**TASK DETAILS:** A verbatim repeat of the records beneath this line is needed.

━━━━

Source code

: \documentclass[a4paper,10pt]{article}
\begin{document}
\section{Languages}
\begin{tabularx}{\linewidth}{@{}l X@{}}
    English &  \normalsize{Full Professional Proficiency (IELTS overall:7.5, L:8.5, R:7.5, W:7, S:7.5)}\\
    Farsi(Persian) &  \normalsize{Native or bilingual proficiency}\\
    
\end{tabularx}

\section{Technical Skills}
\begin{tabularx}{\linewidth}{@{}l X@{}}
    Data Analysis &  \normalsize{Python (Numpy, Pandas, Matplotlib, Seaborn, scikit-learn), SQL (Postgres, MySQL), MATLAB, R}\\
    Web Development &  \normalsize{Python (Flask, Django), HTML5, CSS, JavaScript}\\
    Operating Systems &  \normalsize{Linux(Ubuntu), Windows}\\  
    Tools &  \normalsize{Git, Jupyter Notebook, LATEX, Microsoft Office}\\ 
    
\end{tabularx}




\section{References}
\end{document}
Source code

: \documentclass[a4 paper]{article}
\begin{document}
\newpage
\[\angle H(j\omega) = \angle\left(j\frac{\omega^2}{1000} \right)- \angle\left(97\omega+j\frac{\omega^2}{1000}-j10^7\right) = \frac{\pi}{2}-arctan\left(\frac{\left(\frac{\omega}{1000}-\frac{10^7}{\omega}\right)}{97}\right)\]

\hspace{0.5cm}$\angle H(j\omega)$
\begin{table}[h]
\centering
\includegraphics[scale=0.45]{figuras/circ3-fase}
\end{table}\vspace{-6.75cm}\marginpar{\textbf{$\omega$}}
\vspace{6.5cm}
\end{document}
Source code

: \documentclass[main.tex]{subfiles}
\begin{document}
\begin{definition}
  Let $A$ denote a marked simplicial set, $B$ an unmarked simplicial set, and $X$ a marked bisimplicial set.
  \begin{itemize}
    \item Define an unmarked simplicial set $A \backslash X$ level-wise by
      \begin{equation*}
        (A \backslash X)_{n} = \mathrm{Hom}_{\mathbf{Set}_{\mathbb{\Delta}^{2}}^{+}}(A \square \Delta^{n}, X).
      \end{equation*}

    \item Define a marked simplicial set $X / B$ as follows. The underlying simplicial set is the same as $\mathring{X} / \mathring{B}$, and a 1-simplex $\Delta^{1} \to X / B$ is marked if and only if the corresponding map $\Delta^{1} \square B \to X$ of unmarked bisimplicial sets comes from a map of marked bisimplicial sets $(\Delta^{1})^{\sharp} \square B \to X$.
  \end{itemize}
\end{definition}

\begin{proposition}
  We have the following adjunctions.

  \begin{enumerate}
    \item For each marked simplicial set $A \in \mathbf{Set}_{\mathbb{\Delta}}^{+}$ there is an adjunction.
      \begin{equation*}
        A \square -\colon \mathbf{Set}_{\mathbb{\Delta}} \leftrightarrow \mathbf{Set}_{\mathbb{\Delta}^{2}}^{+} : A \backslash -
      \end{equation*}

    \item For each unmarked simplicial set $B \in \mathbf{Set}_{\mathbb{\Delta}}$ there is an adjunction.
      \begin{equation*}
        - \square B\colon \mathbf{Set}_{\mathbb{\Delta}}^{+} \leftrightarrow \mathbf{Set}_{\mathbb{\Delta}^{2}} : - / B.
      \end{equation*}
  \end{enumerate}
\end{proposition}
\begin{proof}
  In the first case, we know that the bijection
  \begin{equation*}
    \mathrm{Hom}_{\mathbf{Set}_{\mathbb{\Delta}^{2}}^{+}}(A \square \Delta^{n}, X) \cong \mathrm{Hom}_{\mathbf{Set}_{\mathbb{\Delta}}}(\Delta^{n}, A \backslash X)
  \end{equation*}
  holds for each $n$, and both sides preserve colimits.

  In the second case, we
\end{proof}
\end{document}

━━━━

**RESULT OF THIS EXERCISE:**
Source code

: \documentclass[a4paper,10pt]{article}
\begin{document}
\section{Languages}
\begin{tabularx}{\linewidth}{@{}l X@{}}
    English &  \normalsize{Full Professional Proficiency (IELTS overall:7.5, L:8.5, R:7.5, W:7, S:7.5)}\\
    Farsi(Persian) &  \normalsize{Native or bilingual proficiency}\\
    
\end{tabularx}

\section{Technical Skills}
\begin{tabularx}{\linewidth}{@{}l X@{}}
    Data Analysis &  \normalsize{Python (Numpy, Pandas, Matplotlib, Seaborn, scikit-learn), SQL (Postgres, MySQL), MATLAB, R}\\
    Web Development &  \normalsize{Python (Flask, Django), HTML5, CSS, JavaScript}\\
    Operating Systems &  \normalsize{Linux(Ubuntu), Windows}\\  
    Tools &  \normalsize{Git, Jupyter Notebook, LATEX, Microsoft Office}\\ 
    
\end{tabularx}




\section{References}
\end{document}
Source code

: \documentclass[a4 paper]{article}
\begin{document}
\newpage
\[\angle H(j\omega) = \angle\left(j\frac{\omega^2}{1000} \right)- \angle\left(97\omega+j\frac{\omega^2}{1000}-j10^7\right) = \frac{\pi}{2}-arctan\left(\frac{\left(\frac{\omega}{1000}-\frac{10^7}{\omega}\right)}{97}\right)\]

\hspace{0.5cm}$\angle H(j\omega)$
\begin{table}[h]
\centering
\includegraphics[scale=0.45]{figuras/circ3-fase}
\end{table}\vspace{-6.75cm}\marginpar{\textbf{$\omega$}}
\vspace{6.5cm}
\end{document}
Source code

: \documentclass[main.tex]{subfiles}
\begin{document}
\begin{definition}
  Let $A$ denote a marked simplicial set, $B$ an unmarked simplicial set, and $X$ a marked bisimplicial set.
  \begin{itemize}
    \item Define an unmarked simplicial set $A \backslash X$ level-wise by
      \begin{equation*}
        (A \backslash X)_{n} = \mathrm{Hom}_{\mathbf{Set}_{\mathbb{\Delta}^{2}}^{+}}(A \square \Delta^{n}, X).
      \end{equation*}

    \item Define a marked simplicial set $X / B$ as follows. The underlying simplicial set is the same as $\mathring{X} / \mathring{B}$, and a 1-simplex $\Delta^{1} \to X / B$ is marked if and only if the corresponding map $\Delta^{1} \square B \to X$ of unmarked bisimplicial sets comes from a map of marked bisimplicial sets $(\Delta^{1})^{\sharp} \square B \to X$.
  \end{itemize}
\end{definition}

\begin{proposition}
  We have the following adjunctions.

  \begin{enumerate}
    \item For each marked simplicial set $A \in \mathbf{Set}_{\mathbb{\Delta}}^{+}$ there is an adjunction.
      \begin{equation*}
        A \square -\colon \mathbf{Set}_{\mathbb{\Delta}} \leftrightarrow \mathbf{Set}_{\mathbb{\Delta}^{2}}^{+} : A \backslash -
      \end{equation*}

    \item For each unmarked simplicial set $B \in \mathbf{Set}_{\mathbb{\Delta}}$ there is an adjunction.
      \begin{equation*}
        - \square B\colon \mathbf{Set}_{\mathbb{\Delta}}^{+} \leftrightarrow \mathbf{Set}_{\mathbb{\Delta}^{2}} : - / B.
      \end{equation*}
  \end{enumerate}
\end{proposition}
\begin{proof}
  In the first case, we know that the bijection
  \begin{equation*}
    \mathrm{Hom}_{\mathbf{Set}_{\mathbb{\Delta}^{2}}^{+}}(A \square \Delta^{n}, X) \cong \mathrm{Hom}_{\mathbf{Set}_{\mathbb{\Delta}}}(\Delta^{n}, A \backslash X)
  \end{equation*}
  holds for each $n$, and both sides preserve colimits.

  In the second case, we
\end{proof}
\end{document}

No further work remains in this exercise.